The issue is that IPA-PTA sees main () still as calling f but the cgraph has it calling f.constprop.0. For some reason the IPA-CP transform has not been applied to main () (yet?). In .simdclone I see a call to f.constprop.0. Honza? Martin? Late IPA passes need all regular IPA transforms applied and clones materialized.
(In reply to Richard Biener from comment #2) > Late IPA passes need all regular IPA transforms applied and clones > materialized. I agree that would make sense but it is not what we do. Just look at compile() in cgraphunit.c. When late IPA passes run, clones are already materialized but transformation phases of regular IPA passes have not been run yet. Apart from the fact that late-IPA passes do not see the bodies transformed and inlining performed it also means that call statements have not been updated to reflect call redirections performed at analysis stage which is the problem here and which is (for reasons I have never quite grasped) done as a part of inlining transformation phase. OTOH, I am all for moving the call to execute_all_ipa_transforms() from expand_function() to compile(), at least in trunk.
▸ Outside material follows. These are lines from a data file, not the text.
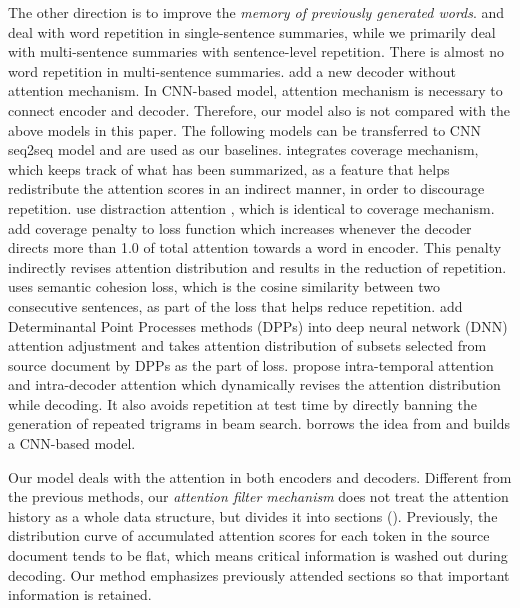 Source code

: The other direction is to improve the 
{\em memory of previously generated words}.
\cite{SuzukiN17} and \cite{LinSMS18} 
deal with word repetition in single-sentence summaries, 
while we primarily deal with multi-sentence summaries with 
sentence-level repetition. 
There is almost no word repetition in multi-sentence summaries.
\cite{JiangB18} add a new decoder without attention mechanism.
In CNN-based model, attention mechanism is necessary to connect encoder 
and decoder.
Therefore, our model also is not compared with the above models in this paper. 
The following models can be transferred to CNN seq2seq model and
are used as our baselines.
\cite{SeeLM17} integrates coverage mechanism, 
which keeps track of what has been summarized, as a feature that helps 
redistribute the attention scores in an indirect manner,
in order to discourage repetition. 
\cite{TanWX17} use distraction attention
\citep{ChenZLWJ16}, which is identical to coverage mechanism. 
\cite{GehrmannDR18} add coverage penalty to loss function
which increases whenever the decoder directs more than 1.0 of total attention
towards a word in encoder.
This penalty indirectly revises attention distribution and results in
the reduction of repetition.
\cite{elikyilmazBHC18} uses semantic cohesion loss,
which is the cosine similarity between two consecutive sentences, as part of
the loss that helps reduce repetition.
\cite{DivC2C19} add Determinantal Point Processes methods (DPPs)
into deep neural network (DNN) attention adjustment
and takes attention distribution of
subsets selected from source document by DPPs as the part of loss.
\cite{PaulusXS17} propose intra-temporal attention \citep{NallapatiZSGX16} and 
intra-decoder attention which dynamically revises the attention distribution while decoding. 
It also avoids repetition at test time by directly banning the generation of 
repeated trigrams in beam search. 
\cite{FanGA18} borrows the idea from \cite{PaulusXS17} and 
builds a CNN-based model. 

Our model deals with the attention in both encoders and decoders. 
Different from the previous methods, 
our \textit{attention filter mechanism} does not 
treat the attention history as a whole data structure,  
but divides it into sections (). 
Previously, the distribution curve of accumulated attention scores 
for each token in the source document tends to be flat, 
which means critical information is washed out during decoding.
Our method emphasizes previously attended sections 
so that important information is retained.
On Wed, 23 Apr 2014, jamborm at gcc dot gnu.org wrote: > http://gcc.gnu.org/bugzilla/show_bug.cgi?id=60911 > > --- Comment #3 from Martin Jambor <jamborm at gcc dot gnu.org> --- > (In reply to Richard Biener from comment #2) > > Late IPA passes need all regular IPA transforms applied and clones > > materialized. > > I agree that would make sense but it is not what we do. Just look at > compile() in cgraphunit.c. When late IPA passes run, clones are > already materialized but transformation phases of regular IPA passes > have not been run yet. Apart from the fact that late-IPA passes do > not see the bodies transformed and inlining performed it also means > that call statements have not been updated to reflect call > redirections performed at analysis stage which is the problem here and > which is (for reasons I have never quite grasped) done as a part of > inlining transformation phase. Hmm, ok. But that makes "simple" IPA passes work on a limbo state. I think we delay applying IPA transforms as "optimization" with respect to compile-time/memory-use as in theory we only require a single function body in memory during LTRANS. I wonder why it works without LTO ... because there I _do_ see the IPA transform applied to main (). > OTOH, I am all for moving the call to execute_all_ipa_transforms() > from expand_function() to compile(), at least in trunk. We also have, in execute_one_pass, /* SIPLE IPA passes do not handle callgraphs with IPA transforms in it. Apply all trnasforms first. */ if (pass->type == SIMPLE_IPA_PASS) { bool applied = false; do_per_function (apply_ipa_transforms, (void *)&applied); if (applied) symtab_remove_unreachable_nodes (true, dump_file); /* Restore current_pass. */ current_pass = pass; but that doesn't seem to work ... at least with LTO? Which is because for main() FOR_EACH_DEFINED_FUNCTION (node) if (node->analyzed && gimple_has_body_p (node->decl) && (!node->clone_of || node->decl != node->clone_of->decl)) { this doesn't trigger (for f.constprop it does). gimple_has_body_p (node->decl) is false. main/1 (main) @0x7ffff6daf148 Type: function definition analyzed Visibility: externally_visible prevailing_def public References: Referring: Read from file: /tmp/ccED1aQr.ltrans0.o Availability: available First run: 0 Function flags: only_called_at_startup Called by: Calls: abort/2 (0.00 per call) f.constprop.0/3 (1.00 per call) it's probably not yet streamed in?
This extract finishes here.